Like me, Brother Hogan has a resume full of bankrupt airlines. Mall Airways, America West Airlines, Midway (III) Airlines, and Maxjet are just a few of the uniforms that Mark has worn prior to Big D. He has time in Beech 99's, Boeing 737's, 767's, and the latest versions of the Douglas DC-9, the MD-88 & 90. (He also has time in a 1947 Luscombe 8A.) As you can see his workload started out easy---and then got progressively easier! That pattern changed when he arrived on the MD-88. Whereas on Boeing airplanes, one switch operates three different systems; on the MD-88, it takes three different switches to operate one system! And then there's the stress associated with babysitting guys like me. . .

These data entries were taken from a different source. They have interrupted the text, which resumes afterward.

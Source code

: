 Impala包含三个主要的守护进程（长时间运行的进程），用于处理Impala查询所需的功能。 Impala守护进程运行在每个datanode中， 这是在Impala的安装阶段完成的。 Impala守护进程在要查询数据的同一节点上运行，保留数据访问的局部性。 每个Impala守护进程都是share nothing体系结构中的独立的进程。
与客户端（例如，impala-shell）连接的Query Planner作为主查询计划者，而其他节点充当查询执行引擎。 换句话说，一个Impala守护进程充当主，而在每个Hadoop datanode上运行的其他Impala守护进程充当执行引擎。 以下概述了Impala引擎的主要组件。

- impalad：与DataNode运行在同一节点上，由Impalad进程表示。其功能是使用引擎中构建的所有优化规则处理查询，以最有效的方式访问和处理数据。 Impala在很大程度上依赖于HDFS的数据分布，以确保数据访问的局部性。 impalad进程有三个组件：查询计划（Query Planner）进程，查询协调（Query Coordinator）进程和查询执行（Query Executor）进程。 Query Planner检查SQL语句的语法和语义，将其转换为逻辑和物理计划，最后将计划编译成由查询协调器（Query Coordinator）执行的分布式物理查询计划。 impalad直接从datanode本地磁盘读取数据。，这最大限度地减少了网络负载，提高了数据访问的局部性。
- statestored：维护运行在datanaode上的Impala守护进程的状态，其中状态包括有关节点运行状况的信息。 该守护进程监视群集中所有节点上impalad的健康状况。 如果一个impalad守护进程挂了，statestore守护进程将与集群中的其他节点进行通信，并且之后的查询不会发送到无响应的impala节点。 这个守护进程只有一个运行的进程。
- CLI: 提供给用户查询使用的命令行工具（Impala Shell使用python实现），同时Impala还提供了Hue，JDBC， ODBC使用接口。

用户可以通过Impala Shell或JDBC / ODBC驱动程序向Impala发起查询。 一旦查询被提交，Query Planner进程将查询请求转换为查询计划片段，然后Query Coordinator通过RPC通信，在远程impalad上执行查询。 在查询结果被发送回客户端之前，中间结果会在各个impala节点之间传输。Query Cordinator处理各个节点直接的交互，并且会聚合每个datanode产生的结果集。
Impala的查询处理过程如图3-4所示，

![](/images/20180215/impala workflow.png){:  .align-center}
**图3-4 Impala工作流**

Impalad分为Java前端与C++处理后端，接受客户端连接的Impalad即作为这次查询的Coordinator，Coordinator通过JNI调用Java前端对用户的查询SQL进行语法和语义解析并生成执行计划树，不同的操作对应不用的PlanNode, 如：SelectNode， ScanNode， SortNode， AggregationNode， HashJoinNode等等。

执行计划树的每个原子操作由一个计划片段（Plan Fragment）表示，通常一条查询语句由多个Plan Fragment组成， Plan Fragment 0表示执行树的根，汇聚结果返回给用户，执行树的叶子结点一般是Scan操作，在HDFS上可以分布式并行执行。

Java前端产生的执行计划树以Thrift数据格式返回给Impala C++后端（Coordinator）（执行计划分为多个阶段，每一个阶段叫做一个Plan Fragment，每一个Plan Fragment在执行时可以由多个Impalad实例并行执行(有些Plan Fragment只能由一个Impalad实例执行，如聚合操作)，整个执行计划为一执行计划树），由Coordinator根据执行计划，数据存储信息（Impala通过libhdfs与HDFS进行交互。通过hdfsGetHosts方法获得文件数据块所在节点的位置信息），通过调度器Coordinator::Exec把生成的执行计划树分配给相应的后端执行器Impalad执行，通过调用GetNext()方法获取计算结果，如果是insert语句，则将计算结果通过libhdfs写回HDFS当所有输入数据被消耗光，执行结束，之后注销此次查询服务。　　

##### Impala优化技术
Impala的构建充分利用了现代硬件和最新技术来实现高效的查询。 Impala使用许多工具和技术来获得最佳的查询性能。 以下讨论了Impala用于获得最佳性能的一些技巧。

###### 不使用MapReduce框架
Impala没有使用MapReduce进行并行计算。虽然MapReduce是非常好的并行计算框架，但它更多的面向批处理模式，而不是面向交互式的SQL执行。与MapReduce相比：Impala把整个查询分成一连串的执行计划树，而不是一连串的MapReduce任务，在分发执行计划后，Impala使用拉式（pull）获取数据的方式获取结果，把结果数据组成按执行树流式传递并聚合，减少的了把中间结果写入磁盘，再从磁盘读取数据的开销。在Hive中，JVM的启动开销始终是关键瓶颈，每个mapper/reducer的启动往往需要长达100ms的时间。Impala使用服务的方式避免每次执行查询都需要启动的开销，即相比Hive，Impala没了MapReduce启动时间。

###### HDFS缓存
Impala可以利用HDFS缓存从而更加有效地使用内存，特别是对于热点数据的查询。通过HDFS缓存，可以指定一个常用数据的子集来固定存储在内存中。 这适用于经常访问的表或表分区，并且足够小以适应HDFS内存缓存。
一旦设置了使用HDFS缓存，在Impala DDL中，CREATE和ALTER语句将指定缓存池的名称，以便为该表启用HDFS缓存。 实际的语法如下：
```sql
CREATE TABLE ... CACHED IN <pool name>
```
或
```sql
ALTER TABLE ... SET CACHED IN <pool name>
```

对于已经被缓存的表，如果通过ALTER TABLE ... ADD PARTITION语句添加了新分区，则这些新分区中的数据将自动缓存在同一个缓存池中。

According to the Air Crew Record & Flight Time Logbook Authorities: For each actual hour of Airbus operation, an airman must subtract three hours from his/her total flight time. An additional five hours must be subtracted for each crew meal consumed during Airbus operation. (Imagine shooting a NDB Approach when you don't have to balance your crew meal tray on just one leg!) Twenty thousand hours is a major milestone! And there are no sissy French airplane hours in Brother Hogan's logbook. . .
Congratulations Mark!
After reading this post Brother Hogan sent the following:
"OMG! Where did you locate that Mall Airways logo? 1982-84.
Time to reminisce! Three PA-31's: N66891, N37490, N74923. Three B-99's: N851SA, N205TC, N7899R. Thirty years later and I can still recall every tail number without referring to a log. . .
Ah, the good old days: A propeller going into reverse on gear retraction. One attempted hijacking. A runaway stab trim on takeoff. A 200 and 1/4 approach into BDL with winds 060 @ 60 gusting to 75. Plus numerous other daily adventures. . . Beating the ice off the wing leading edge so you could take off, then letting it build up enough in flight so you could pop the boots without blowing a patch off. . . A whole career of catastrophes crammed into 20 months, all for $150 gross a week. But they gave many a newbie pilot a start."
He also said I should go easy on the Airbus guys:
"One should go easy on the Francois Flyer. Typing and connoisseur qualifications are probably going to be necessary in all our futures. . ."
He's probably right. One of my fears is getting displaced to the A320. I've been giving the EG (and now Brother Baker) so much grief---for so long---about flying a sissy French airliner. . . They can't wait to return the favor. It won't be pretty.
Brother Hogan's official 20K pre departure picture. "Set against outmoded Jepp charts to emphasize one's age."